基于骨架感知图的逆向网络，用于从稀疏 IMUs 估算人体姿态

最近，仅使用几个 IMU 的稀疏惯性人体姿态估计（SI-HPE）在各个领域都显示出巨大的潜力。该领域最先进的工作仅使用六个 IMU 就取得了相当不错的结果。不过，仍有两大问题有待解决。首先，现有方法通常将 SI-HPE 视为时间序列学习问题，往往忽略了骨骼拓扑这一重要的空间先验问题。其次，其训练数据中的合成数据远多于真实数据，而且合成数据与真实数据的数据分布差异较大，这使得模型难以应用于更多样化的真实数据。为了解决这些问题，我们提出了 "基于图的对抗惯性抛物模型（GAIP）"，利用六个 IMU 的稀疏数据来跟踪身体运动。为了充分利用空间先验，我们设计了一个多阶段姿势回归器，利用图卷积明确学习骨骼拓扑结构。我们还引入了联合位置损失来隐式挖掘空间信息。为了增强泛化能力，我们建议使用来自判别器的对抗损失来监督姿势回归，从而充分发挥对抗网络学习隐式约束的能力。此外，我们还构建了一个包含髋部支撑运动的真实数据集和一个包含各种运动类别的合成数据集，以丰富 SI-HPE 惯性数据的多样性。广泛的实验证明，GAIP 得出的结果具有更精确的肢体运动幅度和相对关节位置，与最先进的同行相比，关节角度和位置误差更小。数据集和代码可在 https://cslinzhang.github.io/GAIP/ 公开获取。

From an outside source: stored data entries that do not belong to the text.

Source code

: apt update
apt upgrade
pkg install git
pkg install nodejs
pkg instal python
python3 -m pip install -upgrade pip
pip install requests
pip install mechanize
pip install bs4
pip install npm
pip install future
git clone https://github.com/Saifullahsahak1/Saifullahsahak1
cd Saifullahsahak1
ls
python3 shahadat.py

本文章由计算机程序翻译，如有差异，请以英文原文为准。

求助全文

约1分钟内获得全文求助全文

来源期刊

ACM Transactions on Multimedia Computing Communications and Applications 工程技术-计算机：理论方法

CiteScore

8.50

自引率

5.90%

发文量

285

审稿时长

7.5 months

期刊介绍： The ACM Transactions on Multimedia Computing, Communications, and Applications is the flagship publication of the ACM Special Interest Group in Multimedia (SIGMM). It is soliciting paper submissions on all aspects of multimedia. Papers on single media (for instance, audio, video, animation) and their processing are also welcome. TOMM is a peer-reviewed, archival journal, available in both print form and digital form. The Journal is published quarterly; with roughly 7 23-page articles in each issue. In addition, all Special Issues are published online-only to ensure a timely publication. The transactions consists primarily of research papers. This is an archival journal and it is intended that the papers will have lasting importance and value over time. In general, papers whose primary focus is on particular multimedia products or the current state of the industry will not be included.